#### [Exercise requirements]
The lines below from the one with "coupling $\to$ crossover" up to and including the one with "inferência de LLM." are what you should set down, exactly and without pictures.
====== Information
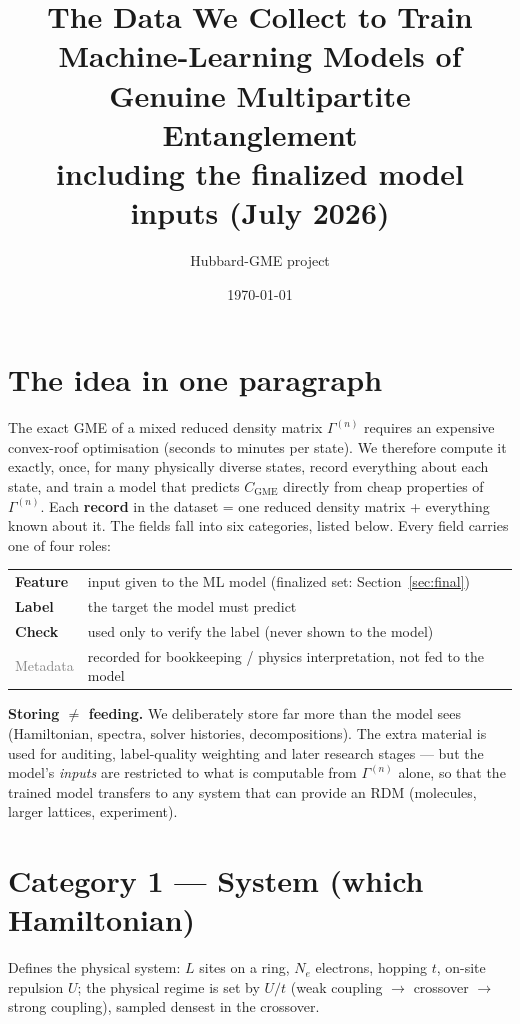 \documentclass[11pt]{article}
\title{\textbf{The Data We Collect to Train Machine-Learning Models of
       Genuine Multipartite Entanglement}\\[4pt]
       \large including the finalized model inputs (July 2026)}
\author{Hubbard-GME project}
\date{\today}
\newcommand{\CGME}{\ensuremath{C_{\mathrm{GME}}}}
\newcommand{\rdm}{\ensuremath{\Gamma^{(n)}}}
\newcommand{\feat}{\textcolor{blue!60!black}{\textbf{Feature}}}
\newcommand{\lab}{\textcolor{red!60!black}{\textbf{Label}}}
\newcommand{\chk}{\textcolor{orange!70!black}{\textbf{Check}}}
\newcommand{\meta}{\textcolor{gray}{Metadata}}
\begin{document}
\maketitle
\tableofcontents
\bigskip

\section{The idea in one paragraph}
The exact GME of a mixed reduced density matrix \rdm{} requires an expensive
convex-roof optimisation (seconds to minutes per state). We therefore compute
it exactly, once, for many physically diverse states, record everything about
each state, and train a model that predicts \CGME{} directly from cheap
properties of \rdm. Each \textbf{record} in the dataset = one reduced density
matrix + everything known about it. The fields fall into six categories,
listed below. Every field carries one of four roles:

\begin{center}
\begin{tabular}{@{}ll@{}}
\toprule
\feat{}  & input given to the ML model (finalized set: Section~\ref{sec:final}) \\
\lab{}   & the target the model must predict \\
\chk{}   & used only to verify the label (never shown to the model) \\
\meta{}  & recorded for bookkeeping / physics interpretation, not fed to the model \\
\bottomrule
\end{tabular}
\end{center}

\noindent\textbf{Storing $\ne$ feeding.} We deliberately store far more than
the model sees (Hamiltonian, spectra, solver histories, decompositions). The
extra material is used for auditing, label-quality weighting and later
research stages --- but the model's \emph{inputs} are restricted to what is
computable from \rdm{} alone, so that the trained model transfers to any
system that can provide an RDM (molecules, larger lattices, experiment).

\section{Category 1 --- System (which Hamiltonian)}
Defines the physical system: $L$ sites on a ring, $N_e$ electrons, hopping
$t$, on-site repulsion $U$; the physical regime is set by $U/t$ (weak
coupling $\to$ crossover $\to$ strong coupling), sampled densest in the
crossover.
\end{document}
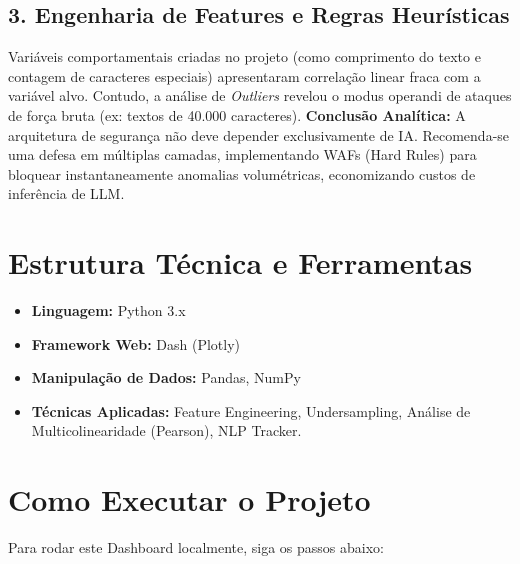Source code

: \documentclass[12pt,a4paper]{article}
\begin{document}
\subsection{3. Engenharia de Features e Regras Heurísticas}
Variáveis comportamentais criadas no projeto (como comprimento do texto e contagem de caracteres especiais) apresentaram correlação linear fraca com a variável alvo. Contudo, a análise de \textit{Outliers} revelou o modus operandi de ataques de força bruta (ex: textos de 40.000 caracteres).
\textbf{Conclusão Analítica:} A arquitetura de segurança não deve depender exclusivamente de IA. Recomenda-se uma defesa em múltiplas camadas, implementando WAFs (Hard Rules) para bloquear instantaneamente anomalias volumétricas, economizando custos de inferência de LLM.

\section{Estrutura Técnica e Ferramentas}
\begin{itemize}[label=\textcolor{ItauOrange}{\textbullet}]
    \item \textbf{Linguagem:} Python 3.x
    \item \textbf{Framework Web:} Dash (Plotly)
    \item \textbf{Manipulação de Dados:} Pandas, NumPy
    \item \textbf{Técnicas Aplicadas:} Feature Engineering, Undersampling, Análise de Multicolinearidade (Pearson), NLP Tracker.
\end{itemize}

\section{Como Executar o Projeto}
Para rodar este Dashboard localmente, siga os passos abaixo:
\end{document}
============
#### [Finished exercise]
coupling $\to$ crossover $\to$ strong coupling), sampled densest in the
crossover.
\end{document}
Source code

: \documentclass[12pt,a4paper]{article}
\begin{document}
\subsection{3. Engenharia de Features e Regras Heurísticas}
Variáveis comportamentais criadas no projeto (como comprimento do texto e contagem de caracteres especiais) apresentaram correlação linear fraca com a variável alvo. Contudo, a análise de \textit{Outliers} revelou o modus operandi de ataques de força bruta (ex: textos de 40.000 caracteres).
\textbf{Conclusão Analítica:} A arquitetura de segurança não deve depender exclusivamente de IA. Recomenda-se uma defesa em múltiplas camadas, implementando WAFs (Hard Rules) para bloquear instantaneamente anomalias volumétricas, economizando custos de inferência de LLM.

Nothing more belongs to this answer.